Data encapsulation, sometimes referred to as data hiding, is the mechanism whereby the implementation details of a class are kept hidden from the user. The user can only perform a restricted set of operations on the hidden members of the class by executing special functions commonly called methods. The actions performed by the methods are determined by the designer of the class, who must be careful not to make the methods either overly flexible or too restrictive. This idea of hiding the details away from the user and providing a restricted, clearly defined interface is the underlying theme behind the concept of an abstract data type.
The advantage of using data encapsulation comes when the implementation of the class changes but the interface remains the same. For example, to create a stack class which can contain integers, the designer may choose to implement it with an array, which is hidden from the user of the class. The designer then writes the push() and pop() methods which puts integers into the array and removes them from the array respectively. These methods are made accessible to the user. Should an attempt be made by the user to access the array directly, a compile time error will result. Now, should the designer decide to change the stack's implementation to a linked list, the array can simply be replaced with a linked list and the push() and pop() methods rewritten so that they manipulate the linked list instead of the array.
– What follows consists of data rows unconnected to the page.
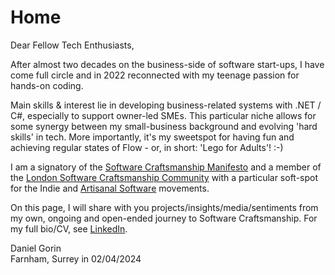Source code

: # Home

Dear Fellow Tech Enthusiasts,

After almost two decades on the business-side of software start-ups, I have come full circle and in 2022 reconnected with my teenage passion for hands-on coding.

Main skills & interest lie in developing business-related systems with .NET / C#, especially to support owner-led SMEs. This particular niche allows for some synergy between my small-business background and evolving 'hard skills' in tech. More importantly, it's my sweetspot for having fun and achieving regular states of Flow - or, in short: 'Lego for Adults'! :-)

I am a signatory of the [Software Craftsmanship Manifesto](http://manifesto.softwarecraftsmanship.org) and a member of the [London Software Craftsmanship Community](https://www.meetup.com/london-software-craftsmanship/) with a particular soft-spot for the Indie and [Artisanal Software](https://www.markbernstein.org/NeoVictorian.html) movements.

On this page, I will share with you projects/insights/media/sentiments from my own, ongoing and open-ended journey to Software Craftsmanship. For my full bio/CV, see [LinkedIn](https://www.linkedin.com/in/daniel-gorin-b848172/). 

Daniel Gorin  
Farnham, Surrey in 02/04/2024

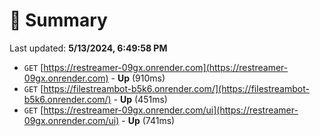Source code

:# 📖 Summary
Last updated: **5/13/2024, 6:49:58 PM**

- `GET` [https://restreamer-09gx.onrender.com](https://restreamer-09gx.onrender.com) - **Up** (910ms)
- `GET` [https://filestreambot-b5k6.onrender.com/](https://filestreambot-b5k6.onrender.com/) - **Up** (451ms)
- `GET` [https://restreamer-09gx.onrender.com/ui](https://restreamer-09gx.onrender.com/ui) - **Up** (741ms)
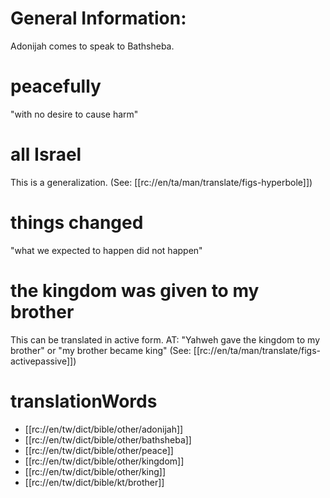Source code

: # General Information:

Adonijah comes to speak to Bathsheba.

# peacefully

"with no desire to cause harm"

# all Israel

This is a generalization. (See: [[rc://en/ta/man/translate/figs-hyperbole]])

# things changed

"what we expected to happen did not happen"

# the kingdom was given to my brother

This can be translated in active form. AT: "Yahweh gave the kingdom to my brother" or "my brother became king" (See: [[rc://en/ta/man/translate/figs-activepassive]])

# translationWords

* [[rc://en/tw/dict/bible/other/adonijah]]
* [[rc://en/tw/dict/bible/other/bathsheba]]
* [[rc://en/tw/dict/bible/other/peace]]
* [[rc://en/tw/dict/bible/other/kingdom]]
* [[rc://en/tw/dict/bible/other/king]]
* [[rc://en/tw/dict/bible/kt/brother]]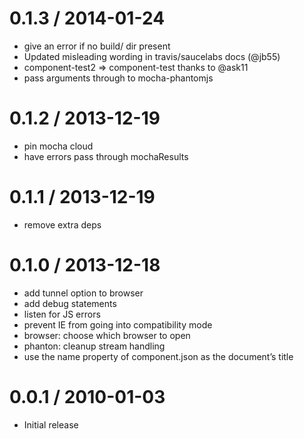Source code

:
0.1.3 / 2014-01-24
==================

 * give an error if no build/ dir present
 * Updated misleading wording in travis/saucelabs docs (@jb55)
 * component-test2 => component-test thanks to @ask11
 * pass arguments through to mocha-phantomjs

0.1.2 / 2013-12-19
==================

 * pin mocha cloud
 * have errors pass through mochaResults

0.1.1 / 2013-12-19
==================

 * remove extra deps

0.1.0 / 2013-12-18
==================

 * add tunnel option to browser
 * add debug statements
 * listen for JS errors
 * prevent IE from going into compatibility mode
 * browser: choose which browser to open
 * phanton: cleanup stream handling
 * use the name property of component.json as the document’s title

0.0.1 / 2010-01-03
==================

  * Initial release
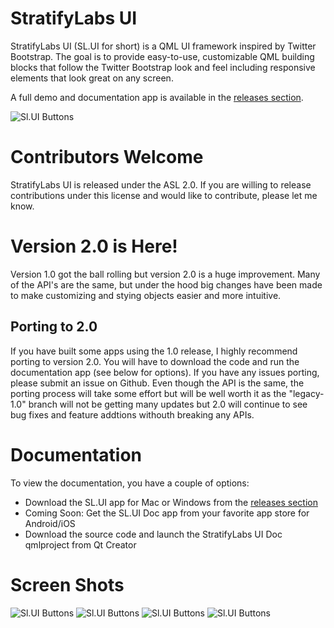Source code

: # StratifyLabs UI

StratifyLabs UI (SL.UI for short) is a QML UI framework inspired by Twitter Bootstrap.  The goal is to provide easy-to-use, customizable QML building blocks that follow the Twitter Bootstrap look and feel including responsive elements that look great on any screen.

A full demo and documentation app is available in the [releases section](https://github.com/StratifyLabs/StratifyQML/releases).

![Sl.UI Buttons](https://github.com/StratifyLabs/StratifyQML/blob/master/img/sl.ui-buttons.png)

# Contributors Welcome

StratifyLabs UI is released under the ASL 2.0.  If you are willing to release contributions under this license and would like to contribute, please let me know.

# Version 2.0 is Here!

Version 1.0 got the ball rolling but version 2.0 is a huge improvement. Many of the API's are the same, but under the hood big changes have been made to make customizing and stying objects easier and more intuitive.

## Porting to 2.0

If you have built some apps using the 1.0 release, I highly recommend porting to version 2.0. You will have to download the code and run the documentation app (see below for options). If you have any issues porting, please submit an issue on Github. Even though the API is the same, the porting process will take some effort but will be well worth it as the "legacy-1.0" branch will not be getting many updates but 2.0 will continue to see bug fixes and feature addtions withouth breaking any APIs.

# Documentation

To view the documentation, you have a couple of options:

- Download the SL.UI app for Mac or Windows from the [releases section](https://github.com/StratifyLabs/StratifyQML/releases)
- Coming Soon: Get the SL.UI Doc app from your favorite app store for Android/iOS
- Download the source code and launch the StratifyLabs UI Doc qmlproject from Qt Creator

# Screen Shots

![Sl.UI Buttons](https://github.com/StratifyLabs/StratifyQML/blob/master/img/sl.ui-code.png)
![Sl.UI Buttons](https://github.com/StratifyLabs/StratifyQML/blob/master/img/sl.ui-menu.png)
![Sl.UI Buttons](https://github.com/StratifyLabs/StratifyQML/blob/master/img/sl.ui-modal.png)
![Sl.UI Buttons](https://github.com/StratifyLabs/StratifyQML/blob/master/img/sl.ui-sliders.png)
The code which the user has written to manipulate the stack is still valid because it was not given direct access to the array to begin with.
The concept of data encapsulation is supported in C++ through the use of the public, protected and private keywords which are placed in the declaration of the class. Anything in the class placed after the public keyword is accessible to all the users of the class; elements placed after the protected keyword are accessible only to the methods of the class or classes derived from that class; elements placed after the private keyword are accessible only to the methods of the class.
As a convention, calling a method of an object instantiated from a class is commonly referred to as sending a message to that object.